Duvar gazetesinin sorularını yanıtlayan Karamollaoğlu o günü şöyle anlattı:
Duvar: Bir koltuk krizi, sizde yarattığı bir rahatsızlık yok o zaman.
Bu bana göre abartıldı. Sayın Cumhurbaşkanı üst üste iki kez öğle yemeği için davet etmişti. Ben öğlen yemek yemiyorum. “Beni mazur görsün” dedim. Aslında onu kabul etmek lazımdı. Belki biraz ayıp oldu kabul etmemek. PCR testi de yaptırmadığımız için “Biraz mesafeli oturalım” dedi. Bizde ev sahibine tabi olunur. Misafir, ev sahibinin istediği yere oturur. Bunu herkes farklı yorumlayabilir. Ben farklı yorumlamadım. Cumhurbaşkanıyla birçok konuyu konuştuk. Her konuyu konuştuk diyemem ama birçok yerde anlaşmamakta anlaştık.”
Duvar: Denetlenemeyen bir Başkanlık sisteminin doğru olmadığını söyleyeceğinizi ifade etmiştiniz.
Yine onu söyledim.
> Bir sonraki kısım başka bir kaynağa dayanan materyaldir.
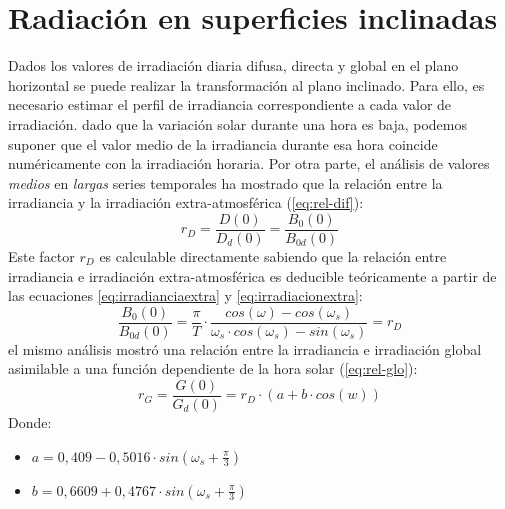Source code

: \section{Radiación en superficies inclinadas}
\label{sec:org5540a6a}
\label{sec:radiacion-superficies-inclinadas}
Dados los valores de irradiación diaria difusa, directa y global en el plano horizontal se puede realizar la transformación al plano inclinado. Para ello, es necesario estimar el perfil de irradiancia correspondiente a cada valor de irradiación. dado que la variación solar durante una hora es baja, podemos suponer que el valor medio de la irradiancia durante esa hora coincide numéricamente con la irradiación horaria. Por otra parte, el análisis de valores \emph{medios}  en \emph{largas} series temporales ha mostrado que la relación entre la irradiancia y la irradiación extra-atmosférica \cite{Collares-Pereira.Rabl1979} (\ref{eq:rel-dif}):
\begin{equation}
r_D=\frac{D(0)}{D_d(0)}=\frac{B_0(0)}{B_{0d}(0)}
\label{eq:rel-dif}
\end{equation}
Este factor \(r_D\) es calculable directamente sabiendo que la relación entre irradiancia e irradiación extra-atmosférica es deducible teóricamente a partir de las ecuaciones \ref{eq:irradianciaextra} y \ref{eq:irradiacionextra}:
\begin{equation}
\frac{B_0(0)}{B_{0d}(0)}=\frac{\pi}{T}\cdot \frac{cos(\omega)-cos(\omega_s)}{\omega_s\cdot cos(\omega_s)-sin(\omega_s)}=r_D
\label{eq:rel-dif2}
\end{equation}
el mismo análisis mostró una relación entre la irradiancia e irradiación global asimilable a una función dependiente de la hora solar (\ref{eq:rel-glo}):
\begin{equation}
r_G=\frac{G(0)}{G_d(0)}=r_D\cdot(a+b\cdot cos(w))
\label{eq:rel-glo}
\end{equation}
Donde:
\begin{itemize}
\item \(a=0,409-0,5016\cdot sin(\omega_s+\frac{\pi}{3})\)
\item \(b=0,6609+0,4767\cdot sin(\omega_s+\frac{\pi}{3})\)
\end{itemize}

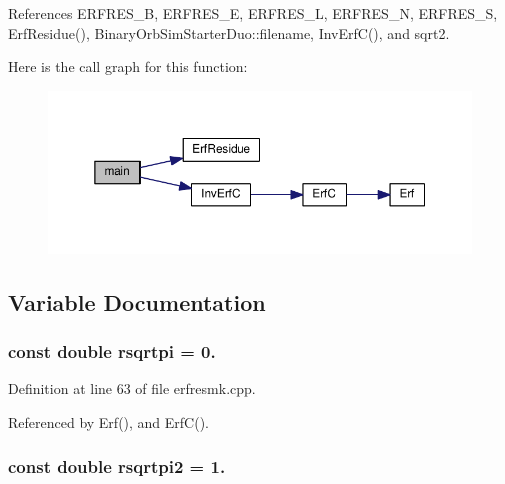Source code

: References E\-R\-F\-R\-E\-S\-\_\-\-B, E\-R\-F\-R\-E\-S\-\_\-\-E, E\-R\-F\-R\-E\-S\-\_\-\-L, E\-R\-F\-R\-E\-S\-\_\-\-N, E\-R\-F\-R\-E\-S\-\_\-\-S, Erf\-Residue(), Binary\-Orb\-Sim\-Starter\-Duo\-::filename, Inv\-Erf\-C(), and sqrt2.



Here is the call graph for this function\-:\nopagebreak
\begin{figure}[H]
\begin{center}
\leavevmode
\includegraphics[width=350pt]{toolboxes_2rnd_2erfresmk_8cpp_ae66f6b31b5ad750f1fe042a706a4e3d4_cgraph}
\end{center}
\end{figure}




\subsection{Variable Documentation}
\subsubsection[{rsqrtpi}]{\setlength{\rightskip}{0pt plus 5cm}const double rsqrtpi = 0.\hspace{0.3cm}{\ttfamily [static]}}\label{toolboxes_2rnd_2erfresmk_8cpp_a5d77540ba72d2896426a602d0608ae08}


Definition at line 63 of file erfresmk.\-cpp.



Referenced by Erf(), and Erf\-C().

\subsubsection[{rsqrtpi2}]{\setlength{\rightskip}{0pt plus 5cm}const double rsqrtpi2 = 1.\hspace{0.3cm}{\ttfamily [static]}}\label{toolboxes_2rnd_2erfresmk_8cpp_ad6ff57468381393a5aa6b6a666ec09bf}



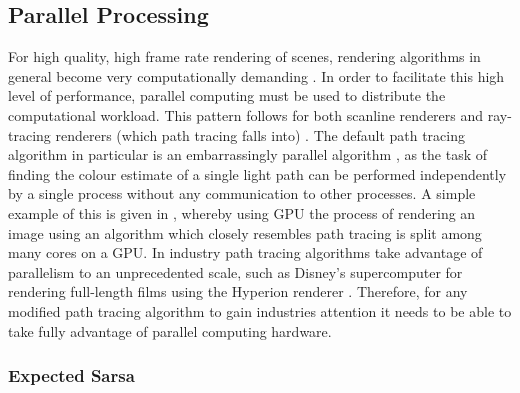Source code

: \documentclass[../dissertation.tex]{subfiles}
\begin{document}
\subsection{Parallel Processing}

For high quality, high frame rate rendering of scenes, rendering algorithms in general become very computationally demanding \cite{crockett1995parallel}. In order to facilitate this high level of performance, parallel computing must be used to distribute the computational workload. This pattern follows for both scanline renderers and ray-tracing renderers (which path tracing falls into) \cite{alerstam2008parallel, fatahalian2009data}. The default path tracing algorithm in particular is an embarrassingly parallel algorithm \cite{embarissingly_parallelizable}, as the task of finding the colour estimate of a single light path can be performed independently by a single process without any communication to other processes. A simple example of this is given in \cite{accelerated_ray_tracing}, whereby using GPU the process of rendering an image using an algorithm which closely resembles path tracing is split among many cores on a GPU. In industry path tracing algorithms take advantage of parallelism to an unprecedented scale, such as Disney's supercomputer for rendering full-length films using the Hyperion renderer \cite{hyperion}. Therefore, for any modified path tracing algorithm to gain industries attention it needs to be able to take fully advantage of parallel computing hardware.\\

\subsubsection{Expected Sarsa}
\end{document}

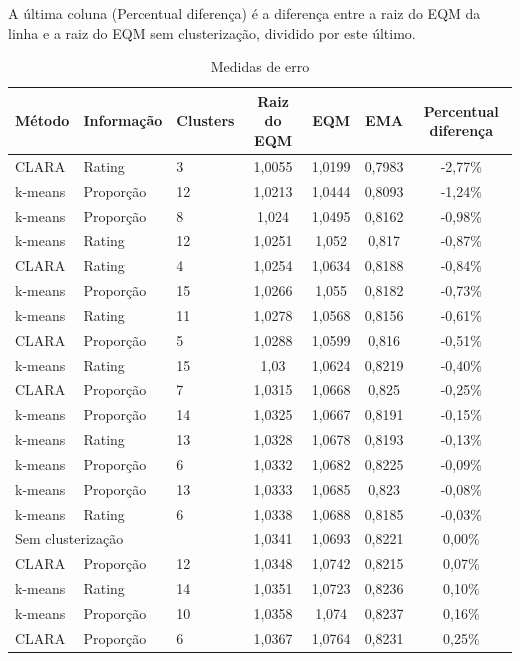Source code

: \documentclass[12pt,a4paper,header]{abnt}
\begin{document}
A última coluna (Percentual diferença) é a diferença entre a raiz do EQM da linha e a raiz do EQM sem clusterização, dividido por este último.

{\setlength\tabcolsep{3.5pt}
\begin{longtable}{@{}lllcccc@{}}
\caption{Medidas de erro}
\label{erros_rec_full}\\
\toprule
\textbf{Método} & \textbf{Informação} & \textbf{Clusters} & \textbf{Raiz do EQM} & \textbf{EQM} & \textbf{EMA} & \textbf{Percentual diferença} \\* \midrule
\endhead
%
\bottomrule
\endfoot
%
\endlastfoot
%
CLARA & Rating & 3 & 1,0055 & 1,0199 & 0,7983 & -2,77\% \\
k-means & Proporção & 12 & 1,0213 & 1,0444 & 0,8093 & -1,24\% \\
k-means & Proporção & 8 & 1,024 & 1,0495 & 0,8162 & -0,98\% \\
k-means & Rating & 12 & 1,0251 & 1,052 & 0,817 & -0,87\% \\
CLARA & Rating & 4 & 1,0254 & 1,0634 & 0,8188 & -0,84\% \\
k-means & Proporção & 15 & 1,0266 & 1,055 & 0,8182 & -0,73\% \\
k-means & Rating & 11 & 1,0278 & 1,0568 & 0,8156 & -0,61\% \\
CLARA & Proporção & 5 & 1,0288 & 1,0599 & 0,816 & -0,51\% \\
k-means & Rating & 15 & 1,03 & 1,0624 & 0,8219 & -0,40\% \\
CLARA & Proporção & 7 & 1,0315 & 1,0668 & 0,825 & -0,25\% \\
k-means & Proporção & 14 & 1,0325 & 1,0667 & 0,8191 & -0,15\% \\
k-means & Rating & 13 & 1,0328 & 1,0678 & 0,8193 & -0,13\% \\
k-means & Proporção & 6 & 1,0332 & 1,0682 & 0,8225 & -0,09\% \\
k-means & Proporção & 13 & 1,0333 & 1,0685 & 0,823 & -0,08\% \\
k-means & Rating & 6 & 1,0338 & 1,0688 & 0,8185 & -0,03\% \\
\multicolumn{3}{l}{Sem clusterização} & 1,0341 & 1,0693 & 0,8221 & 0,00\% \\
CLARA & Proporção & 12 & 1,0348 & 1,0742 & 0,8215 & 0,07\% \\
k-means & Rating & 14 & 1,0351 & 1,0723 & 0,8236 & 0,10\% \\
k-means & Proporção & 10 & 1,0358 & 1,074 & 0,8237 & 0,16\% \\
CLARA & Proporção & 6 & 1,0367 & 1,0764 & 0,8231 & 0,25\% \\

\end{longtable}}
\end{document}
Bizim için bu dönemde en önemli konu Türkiye’nin yönetim şekli. Başkanlık sistemine kökten karşı değiliz. Bunu geçmişte de söylemiştik. Ancak denetlenemeyen bir başkanlık sistemine karşıyız. Amerika’da da başkanlık sistemi var ama hem Senato’nun hem de Meclis’in denetimi var. Atamalar meclislerden geçiyor. Yeri geldiği zaman yüksek mahkeme devreye giriyor. Bir de yarı başkanlık sistemi Avrupa’da. Orada da yine aynı şekilde hükümet kendi içerisinde istikrarlı bir şekilde yürüyor. Cumhurbaşkanı da özellikle dış politikada etkili konumda. Bunları söyledim. Sayın Cumhurbaşkanı bizimle ittifak halinde olmadığını ifade etti. “Aynı kanaatte değilim, istikrar olmuyor. Bugün Almanya’da bile Merkel sonrasında ne olacağı belli değil. Merkel’in kendisi bile şikayet ediyor. Bundan dolayı da oralarda da sıkıntı var. Avrupa’da bazı hükümetler kurulamıyor” dedi. Bunlar doğru ama istikrarsızlığı önlemek için tedbir alınabilir. Cumhurbaşkanının denetlenmesi olmazsa olmaz. Denetlenmeyen bir karar mekanizmasını kabullenmek bizim için mümkün değil.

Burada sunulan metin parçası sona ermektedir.